Every line holding the string "Hybrid" should be copied out of the listing.

# [Data listing]
■ ■ ■ ■ ■ ■ ■

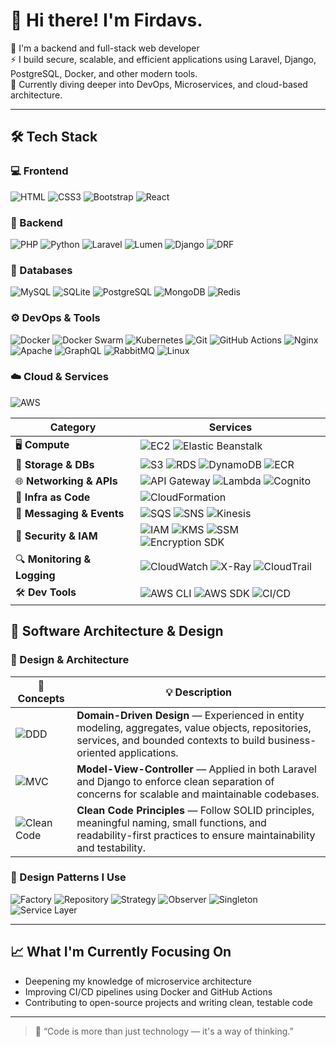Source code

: # 👋 Hi there! I'm Firdavs.

🎯 I'm a backend and full-stack web developer  
⚡️ I build secure, scalable, and efficient applications using Laravel, Django, PostgreSQL, Docker, and other modern tools.  
🌱 Currently diving deeper into DevOps, Microservices, and cloud-based architecture.

---

## 🛠️ Tech Stack

### 💻 Frontend  
![HTML](https://img.shields.io/badge/HTML5-E34F26?style=for-the-badge&logo=html5&logoColor=white)
![CSS3](https://img.shields.io/badge/CSS3-1572B6?style=for-the-badge&logo=css3&logoColor=white)
![Bootstrap](https://img.shields.io/badge/Bootstrap-7952B3?style=for-the-badge&logo=bootstrap&logoColor=white)
![React](https://img.shields.io/badge/React-20232A?style=for-the-badge&logo=react&logoColor=61DAFB)

### 🧠 Backend  
![PHP](https://img.shields.io/badge/PHP-777BB4?style=for-the-badge&logo=php&logoColor=white)
![Python](https://img.shields.io/badge/Python-3776AB?style=for-the-badge&logo=python&logoColor=white)
![Laravel](https://img.shields.io/badge/Laravel-F55247?style=for-the-badge&logo=laravel&logoColor=white)
![Lumen](https://img.shields.io/badge/Lumen-E74430?style=for-the-badge&logo=laravel&logoColor=white)
![Django](https://img.shields.io/badge/Django-092E20?style=for-the-badge&logo=django&logoColor=white)
![DRF](https://img.shields.io/badge/DRF-red?style=for-the-badge&logo=django&logoColor=white)

### 🧩 Databases  
![MySQL](https://img.shields.io/badge/MySQL-4479A1?style=for-the-badge&logo=mysql&logoColor=white)
![SQLite](https://img.shields.io/badge/SQLite-003B57?style=for-the-badge&logo=sqlite&logoColor=white)
![PostgreSQL](https://img.shields.io/badge/PostgreSQL-336791?style=for-the-badge&logo=postgresql&logoColor=white)
![MongoDB](https://img.shields.io/badge/MongoDB-47A248?style=for-the-badge&logo=mongodb&logoColor=white)
![Redis](https://img.shields.io/badge/Redis-DC382D?style=for-the-badge&logo=redis&logoColor=white)

### ⚙️ DevOps & Tools  
![Docker](https://img.shields.io/badge/Docker-2496ED?style=for-the-badge&logo=docker&logoColor=white)
![Docker Swarm](https://img.shields.io/badge/Swarm-2496ED?style=for-the-badge&logo=docker&logoColor=white)
![Kubernetes](https://img.shields.io/badge/Kubernetes-326CE5?style=for-the-badge&logo=kubernetes&logoColor=white)
![Git](https://img.shields.io/badge/Git-F05032?style=for-the-badge&logo=git&logoColor=white)
![GitHub Actions](https://img.shields.io/badge/GitHub_Actions-2088FF?style=for-the-badge&logo=githubactions&logoColor=white)
![Nginx](https://img.shields.io/badge/Nginx-009639?style=for-the-badge&logo=nginx&logoColor=white)
![Apache](https://img.shields.io/badge/Apache-D22128?style=for-the-badge&logo=apache&logoColor=white)
![GraphQL](https://img.shields.io/badge/GraphQL-E10098?style=for-the-badge&logo=graphql&logoColor=white)
![RabbitMQ](https://img.shields.io/badge/RabbitMQ-FF6600?style=for-the-badge&logo=rabbitmq&logoColor=white)
![Linux](https://img.shields.io/badge/Linux-FCC624?style=for-the-badge&logo=linux&logoColor=black)

### ☁️ Cloud & Services

![AWS](https://img.shields.io/badge/-AWS-232F3E?style=for-the-badge&logo=amazonaws&logoColor=white)

| Category                | Services                                                                                           |
|------------------------|----------------------------------------------------------------------------------------------------|
| 🖥️ **Compute**         | ![EC2](https://img.shields.io/badge/-EC2-FF9900?style=flat-square&logo=amazonec2&logoColor=white) ![Elastic Beanstalk](https://img.shields.io/badge/-Elastic%20Beanstalk-569A31?style=flat-square&logo=awslambda&logoColor=white) |
| 💾 **Storage & DBs**   | ![S3](https://img.shields.io/badge/-S3-569A31?style=flat-square&logo=amazons3&logoColor=white) ![RDS](https://img.shields.io/badge/-RDS-527FFF?style=flat-square&logo=amazonrds&logoColor=white) ![DynamoDB](https://img.shields.io/badge/-DynamoDB-4053D6?style=flat-square&logo=amazondynamodb&logoColor=white) ![ECR](https://img.shields.io/badge/-ECR-FF9900?style=flat-square&logo=docker&logoColor=white) |
| 🌐 **Networking & APIs**| ![API Gateway](https://img.shields.io/badge/-API%20Gateway-FF4F00?style=flat-square&logo=apachespark&logoColor=white) ![Lambda](https://img.shields.io/badge/-Lambda-FE7A16?style=flat-square&logo=awslambda&logoColor=white) ![Cognito](https://img.shields.io/badge/-Cognito-3B5998?style=flat-square&logo=amazon&logoColor=white) |
| 🧱 **Infra as Code**   | ![CloudFormation](https://img.shields.io/badge/-CloudFormation-D93F0B?style=flat-square&logo=awscloud&logoColor=white) |
| 🔔 **Messaging & Events** | ![SQS](https://img.shields.io/badge/-SQS-232F3E?style=flat-square&logo=amazonsqs&logoColor=white) ![SNS](https://img.shields.io/badge/-SNS-FF9900?style=flat-square&logo=amazon&logoColor=white) ![Kinesis](https://img.shields.io/badge/-Kinesis-3F75FF?style=flat-square&logo=amazonkinesis&logoColor=white) |
| 🔐 **Security & IAM**  | ![IAM](https://img.shields.io/badge/-IAM-232F3E?style=flat-square&logo=amazon&logoColor=white) ![KMS](https://img.shields.io/badge/-KMS-FFB300?style=flat-square&logo=security&logoColor=white) ![SSM](https://img.shields.io/badge/-SSM-7952B3?style=flat-square&logo=amazons3&logoColor=white) ![Encryption SDK](https://img.shields.io/badge/-Encryption%20SDK-006400?style=flat-square&logo=security&logoColor=white) |
| 🔍 **Monitoring & Logging** | ![CloudWatch](https://img.shields.io/badge/-CloudWatch-FF4F00?style=flat-square&logo=amazoncloudwatch&logoColor=white) ![X-Ray](https://img.shields.io/badge/-X--Ray-232F3E?style=flat-square&logo=amazon&logoColor=white) ![CloudTrail](https://img.shields.io/badge/-CloudTrail-0052CC?style=flat-square&logo=amazon&logoColor=white) |
| 🛠️ **Dev Tools**       | ![AWS CLI](https://img.shields.io/badge/-AWS%20CLI-232F3E?style=flat-square&logo=windows-terminal&logoColor=white) ![AWS SDK](https://img.shields.io/badge/-AWS%20SDK-FF9900?style=flat-square&logo=python&logoColor=white) ![CI/CD](https://img.shields.io/badge/-CodePipeline%20%7C%20CodeDeploy-FF9900?style=flat-square&logo=githubactions&logoColor=white) |


## 🧱 Software Architecture & Design

### 🧩 Design & Architecture

| 🧠 Concepts                  | 💡 Description |
|-----------------------------|----------------|
| ![DDD](https://img.shields.io/badge/-DDD-%23007ACC?style=flat&logo=databricks&logoColor=white) | **Domain-Driven Design** — Experienced in entity modeling, aggregates, value objects, repositories, services, and bounded contexts to build business-oriented applications. |
| ![MVC](https://img.shields.io/badge/-MVC-%23FF5722?style=flat&logo=laravel&logoColor=white) | **Model-View-Controller** — Applied in both Laravel and Django to enforce clean separation of concerns for scalable and maintainable codebases. |
| ![Clean Code](https://img.shields.io/badge/-Clean%20Code-%2300C853?style=flat&logo=leaflet&logoColor=white) | **Clean Code Principles** — Follow SOLID principles, meaningful naming, small functions, and readability-first practices to ensure maintainability and testability. |

### 🧰 Design Patterns I Use

![Factory](https://img.shields.io/badge/-Factory%20Pattern-%236A1B9A?style=flat&logo=codefactor&logoColor=white) ![Repository](https://img.shields.io/badge/-Repository-%232E7D32?style=flat&logo=git&logoColor=white) ![Strategy](https://img.shields.io/badge/-Strategy-%23005588?style=flat&logo=strapi&logoColor=white) 
![Observer](https://img.shields.io/badge/-Observer-%23F57C00?style=flat&logo=graphql&logoColor=white) ![Singleton](https://img.shields.io/badge/-Singleton-%239C27B0?style=flat&logo=circle&logoColor=white) ![Service Layer](https://img.shields.io/badge/-Service%20Layer-%230094FF?style=flat&logo=datadog&logoColor=white)

---

## 📈 What I'm Currently Focusing On

- Deepening my knowledge of microservice architecture  
- Improving CI/CD pipelines using Docker and GitHub Actions  
- Contributing to open-source projects and writing clean, testable code

---

> 🎯 “Code is more than just technology — it's a way of thinking.”

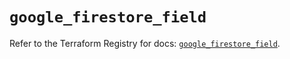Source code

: # `google_firestore_field`

Refer to the Terraform Registry for docs: [`google_firestore_field`](https://registry.terraform.io/providers/hashicorp/google-beta/5.39.1/docs/resources/google_firestore_field).
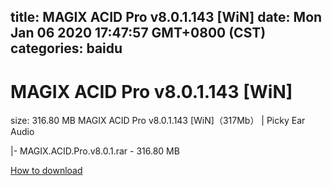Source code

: 
title: MAGIX ACID Pro v8.0.1.143 [WiN]
date: Mon Jan 06 2020 17:47:57 GMT+0800 (CST)    
categories: baidu
---

# MAGIX ACID Pro v8.0.1.143 [WiN]
size: 316.80 MB
 MAGIX ACID Pro v8.0.1.143 [WiN]（317Mb） | Picky Ear Audio
 
|- MAGIX.ACID.Pro.v8.0.1.rar - 316.80 MB

[How to download](https://bpcam.bemobtrk.com/go/2ceec3aa-1ca2-46d6-b9ff-aaa5c184517c?jno=3650)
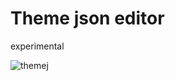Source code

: # Theme json editor

experimental

![themej](https://github.com/erikyo/wp-theme-json-editor/assets/8550908/de11e6ad-71db-4beb-aacf-fa820a5ff62a)

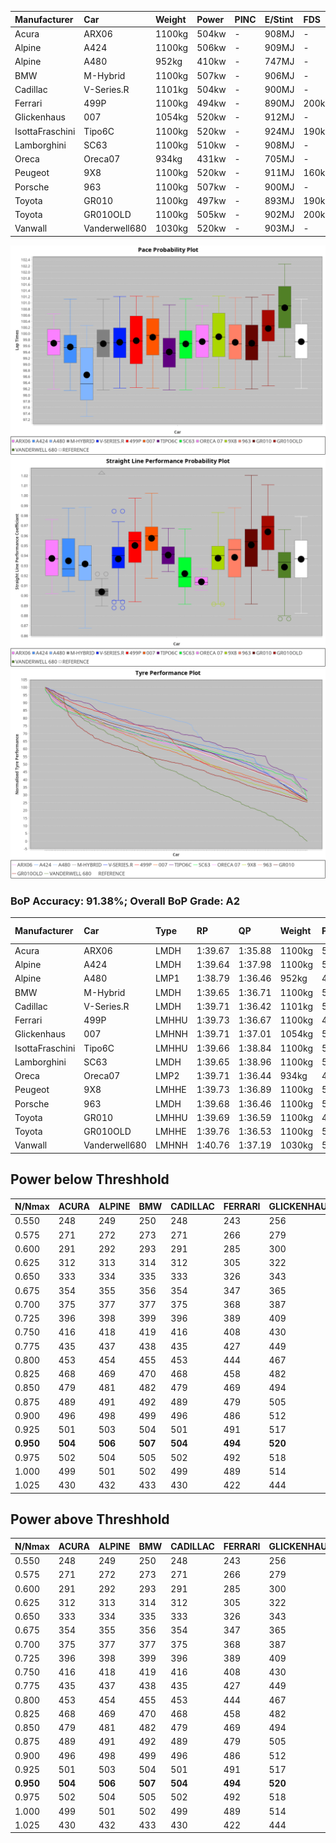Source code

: |Manufacturer|Car|Weight|Power|PINC|E/Stint|FDS|
|:-|:-|:-|:-|:-|:-|:-|
|Acura|ARX06|1100kg|504kw|-|908MJ|-|
|Alpine|A424|1100kg|506kw|-|909MJ|-|
|Alpine|A480|952kg|410kw|-|747MJ|-|
|BMW|M-Hybrid|1100kg|507kw|-|906MJ|-|
|Cadillac|V-Series.R|1101kg|504kw|-|900MJ|-|
|Ferrari|499P|1100kg|494kw|-|890MJ|200kph|
|Glickenhaus|007|1054kg|520kw|-|912MJ|-|
|IsottaFraschini|Tipo6C|1100kg|520kw|-|924MJ|190kph|
|Lamborghini|SC63|1100kg|510kw|-|908MJ|-|
|Oreca|Oreca07|934kg|431kw|-|705MJ|-|
|Peugeot|9X8|1100kg|520kw|-|911MJ|160kph|
|Porsche|963|1100kg|507kw|-|900MJ|-|
|Toyota|GR010|1100kg|497kw|-|893MJ|190kph|
|Toyota|GR010OLD|1100kg|505kw|-|902MJ|200kph|
|Vanwall|Vanderwell680|1030kg|520kw|-|903MJ|-|

![PACECHART](./IMG/AUTO.png)
![STRAIGHTLINEPERFORMANCECHART](./IMG/AUTO_sp.png)
![TYREPERFORMANCECHART](./IMG/AUTO_tw.png)

### BoP Accuracy: 91.38%; Overall BoP Grade: A2
|Manufacturer|Car|Type|RP|QP|Weight|Power¹|Threshhold|PINC|Power²|E/Stint|AVG Vmax|FDS|RDLC|L/Stint|BOP-Grade|ModelAccuracy|ModelPoints|Match%|
|:-|:-|:-|:-|:-|:-|:-|:-|:-|:-|:-|:-|:-|:-|:-|:-|:-|:-|:-|
|Acura|ARX06|LMDH|1:39.67|1:35.88|1100kg|504kw|0.0kph|-|504kw|908MJ|298.82kph|-|0.97|29|+B2|100.00%|995|81.19%|
|Alpine|A424|LMDH|1:39.64|1:37.98|1100kg|506kw|0.0kph|-|506kw|909MJ|298.58kph|-|0.97|29|~A1|80.53%|517|100.00%|
|Alpine|A480|LMP1|1:38.79|1:36.46|952kg|410kw|0.0kph|-|410kw|747MJ|296.88kph|-|0.98|27|-C2|59.62%|840|70.21%|
|BMW|M-Hybrid|LMDH|1:39.65|1:36.71|1100kg|507kw|0.0kph|-|507kw|906MJ|294.76kph|-|0.97|29|~A1|98.60%|1690|98.66%|
|Cadillac|V-Series.R|LMDH|1:39.71|1:36.42|1101kg|504kw|0.0kph|-|504kw|900MJ|298.24kph|-|0.97|29|~A1|88.58%|2033|98.40%|
|Ferrari|499P|LMHHU|1:39.73|1:36.67|1100kg|494kw|0.0kph|-|494kw|890MJ|300.12kph|200kph|0.99|29|~A1|84.67%|2303|100.00%|
|Glickenhaus|007|LMHNH|1:39.71|1:37.01|1054kg|520kw|0.0kph|-|520kw|912MJ|304.84kph|-|0.94|29|~A1|96.64%|1639|100.00%|
|IsottaFraschini|Tipo6C|LMHHU|1:39.66|1:38.84|1100kg|520kw|0.0kph|-|520kw|924MJ|300.52kph|190kph|1.01|29|+B1|66.67%|96|89.52%|
|Lamborghini|SC63|LMDH|1:39.65|1:38.96|1100kg|510kw|0.0kph|-|510kw|908MJ|296.82kph|-|0.99|29|+A2|96.77%|419|90.02%|
|Oreca|Oreca07|LMP2|1:39.71|1:36.44|934kg|431kw|0.0kph|-|431kw|705MJ|297.72kph|-|0.96|27|+B2|100.00%|2206|83.63%|
|Peugeot|9X8|LMHHE|1:39.73|1:36.89|1100kg|520kw|0.0kph|-|520kw|911MJ|299.24kph|160kph|0.97|29|~A1|87.16%|2572|100.00%|
|Porsche|963|LMDH|1:39.68|1:36.46|1100kg|507kw|0.0kph|-|507kw|900MJ|299.21kph|-|0.97|29|~A1|93.05%|5740|100.00%|
|Toyota|GR010|LMHHU|1:39.69|1:36.59|1100kg|497kw|0.0kph|-|497kw|893MJ|300.43kph|190kph|0.99|29|~A1|90.17%|3255|100.00%|
|Toyota|GR010OLD|LMHHE|1:39.76|1:36.53|1100kg|505kw|0.0kph|-|505kw|902MJ|303.09kph|200kph|0.99|29|~A1|85.24%|1322|100.00%|
|Vanwall|Vanderwell680|LMHNH|1:40.76|1:37.19|1030kg|520kw|0.0kph|-|520kw|903MJ|300.32kph|-|1.01|29|+E1|91.33%|611|59.00%|

## Power below Threshhold
|N/Nmax|ACURA|ALPINE|BMW|CADILLAC|FERRARI|GLICKENHAUS|ISOTTAFRASCHINI|LAMBORGHINI|ORECA|PEUGEOT|PORSCHE|TOYOTA|TOYOTA|VANWALL|​|RPM|A480|
|:-|:-|:-|:-|:-|:-|:-|:-|:-|:-|:-|:-|:-|:-|:-|:-|:-|:-|
|0.550|248|249|250|248|243|256|256|251|212|256|250|245|249|256|​|--|-|
|0.575|271|272|273|271|266|279|279|274|231|279|273|267|272|279|​|--|-|
|0.600|291|292|293|291|285|300|300|295|249|300|293|287|292|300|​|--|-|
|0.625|312|313|314|312|305|322|322|316|267|322|314|307|312|322|​|--|-|
|0.650|333|334|335|333|326|343|343|337|285|343|335|328|333|343|​|--|-|
|0.675|354|355|356|354|347|365|365|358|303|365|356|349|355|365|​|--|-|
|0.700|375|377|377|375|368|387|387|380|321|387|377|370|376|387|​|--|-|
|0.725|396|398|399|396|389|409|409|401|339|409|399|391|397|409|​|--|-|
|0.750|416|418|419|416|408|430|430|422|356|430|419|411|417|430|​|--|-|
|0.775|435|437|438|435|427|449|449|441|372|449|438|429|436|449|​|5000|241|
|0.800|453|454|455|453|444|467|467|458|387|467|455|446|454|467|​|5500|284|
|0.825|468|469|470|468|458|482|482|473|400|482|470|461|469|482|​|6000|318|
|0.850|479|481|482|479|469|494|494|485|410|494|482|472|480|494|​|6500|359|
|0.875|489|491|492|489|479|505|505|495|418|505|492|482|490|505|​|7000|401|
|0.900|496|498|499|496|486|512|512|502|424|512|499|489|497|512|​|7500|411|
|0.925|501|503|504|501|491|517|517|507|428|517|504|494|502|517|​|8000|407|
|**0.950**|**504**|**506**|**507**|**504**|**494**|**520**|**520**|**510**|**431**|**520**|**507**|**497**|**505**|**520**|**​**|**8500**|**410**|
|0.975|502|504|505|502|492|518|518|508|430|518|505|495|503|518|​|9000|205|
|1.000|499|501|502|499|489|514|514|505|426|514|502|492|500|514|​|--|-|
|1.025|430|432|433|430|422|444|444|436|368|444|433|424|431|444|​|--|-|

## Power above Threshhold
|N/Nmax|ACURA|ALPINE|BMW|CADILLAC|FERRARI|GLICKENHAUS|ISOTTAFRASCHINI|LAMBORGHINI|ORECA|PEUGEOT|PORSCHE|TOYOTA|TOYOTA|VANWALL|​|RPM|A480|
|:-|:-|:-|:-|:-|:-|:-|:-|:-|:-|:-|:-|:-|:-|:-|:-|:-|:-|
|0.550|248|249|250|248|243|256|256|251|212|256|250|245|249|256|​|--|-|
|0.575|271|272|273|271|266|279|279|274|231|279|273|267|272|279|​|--|-|
|0.600|291|292|293|291|285|300|300|295|249|300|293|287|292|300|​|--|-|
|0.625|312|313|314|312|305|322|322|316|267|322|314|307|312|322|​|--|-|
|0.650|333|334|335|333|326|343|343|337|285|343|335|328|333|343|​|--|-|
|0.675|354|355|356|354|347|365|365|358|303|365|356|349|355|365|​|--|-|
|0.700|375|377|377|375|368|387|387|380|321|387|377|370|376|387|​|--|-|
|0.725|396|398|399|396|389|409|409|401|339|409|399|391|397|409|​|--|-|
|0.750|416|418|419|416|408|430|430|422|356|430|419|411|417|430|​|--|-|
|0.775|435|437|438|435|427|449|449|441|372|449|438|429|436|449|​|5000|241|
|0.800|453|454|455|453|444|467|467|458|387|467|455|446|454|467|​|5500|284|
|0.825|468|469|470|468|458|482|482|473|400|482|470|461|469|482|​|6000|318|
|0.850|479|481|482|479|469|494|494|485|410|494|482|472|480|494|​|6500|359|
|0.875|489|491|492|489|479|505|505|495|418|505|492|482|490|505|​|7000|401|
|0.900|496|498|499|496|486|512|512|502|424|512|499|489|497|512|​|7500|411|
|0.925|501|503|504|501|491|517|517|507|428|517|504|494|502|517|​|8000|407|
|**0.950**|**504**|**506**|**507**|**504**|**494**|**520**|**520**|**510**|**431**|**520**|**507**|**497**|**505**|**520**|**​**|**8500**|**410**|
|0.975|502|504|505|502|492|518|518|508|430|518|505|495|503|518|​|9000|205|
|1.000|499|501|502|499|489|514|514|505|426|514|502|492|500|514|​|--|-|
|1.025|430|432|433|430|422|444|444|436|368|444|433|424|431|444|​|--|-|
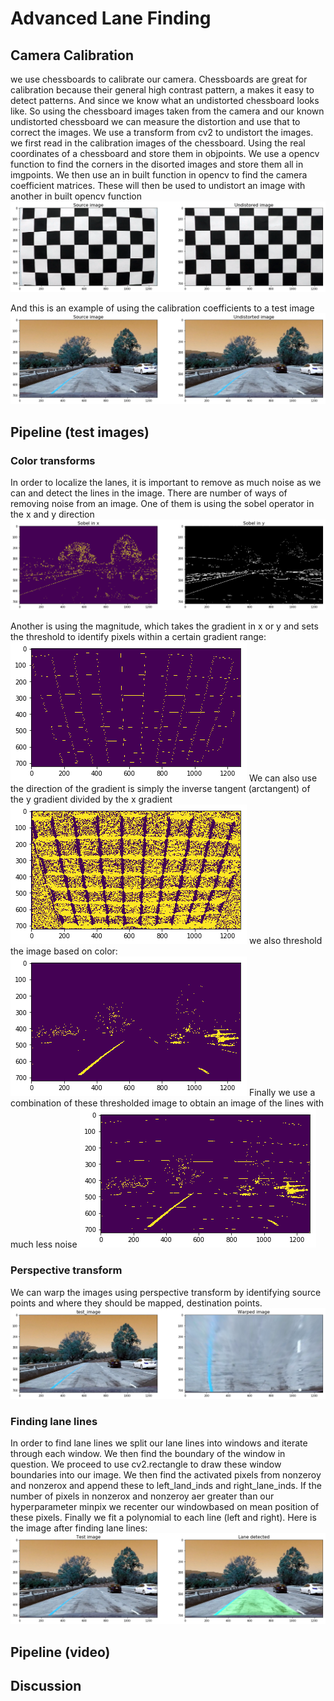 # Advanced Lane Finding

## Camera Calibration

we use chessboards to calibrate our camera. Chessboards are great for calibration because their general high contrast pattern, a
makes it easy to detect patterns. And since we know what an undistorted chessboard looks like. So using the chessboard images taken
from the camera and our known undistorted chessboard we can measure the distortion and use that to correct the images. We use a transform from 
cv2 to undistort the images.
we first read in the calibration images of the chessboard. Using the real coordinates of a  chessboard and store them in objpoints. We use a opencv function
to find the corners in the disorted images and store them all in imgpoints. We then use an in built function in opencv to find the camera coefficient matrices. 
These will then be used to undistort an image with another in built opencv function
![](camera_calibration.png)

And this is an example of using the calibration coefficients to a test image
![](undistorted_img.png)
## Pipeline (test images)

### Color transforms
In order to localize the lanes, it is important to remove as much noise as we can and detect the lines in the image. There are number of ways of removing noise from an image.
One of them is using the sobel operator in the x and y direction
![](sobel.png)

Another is using the magnitude, which takes the gradient in x or y and sets the threshold to identify pixels within a
certain gradient range:
![](mag_binary.png)
We can also use the direction of the gradient is simply the inverse tangent (arctangent) of the y gradient divided by the x gradient
![](dir_binary.png)
we also threshold the image based on color:
![](col_binary.png)
Finally we use a combination of these thresholded image to obtain an image of the lines with much less noise
![](combined_binary.png)
### Perspective transform
We can warp the images using perspective transform by identifying source points and where they should be mapped,
destination points. 
![](warped.png)
### Finding lane lines
In order to find lane lines we split our lane lines into windows and iterate through each window.
We then find the boundary of the window in question. We proceed to use cv2.rectangle to draw these window boundaries
into our image. We then find the activated pixels from nonzeroy and nonzerox and append these to left_land_inds and right_lane_inds.
If the number of pixels in nonzerox and nonzeroy aer greater than our hyperparameter minpix we recenter our windowbased
on mean position of these pixels. Finally we fit a polynomial to each line (left and right). Here is the image after
finding lane lines:
![](find_lane_lines.png)

## Pipeline (video)

## Discussion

■ ■ ■ ■ ■ ■ ■

# [Solved problem]
|BMW|M-Hybrid|1100kg|507kw|-|906MJ|-|
|BMW|M-Hybrid|LMDH|1:39.65|1:36.71|1100kg|507kw|0.0kph|-|507kw|906MJ|294.76kph|-|0.97|29|~A1|98.60%|1690|98.66%|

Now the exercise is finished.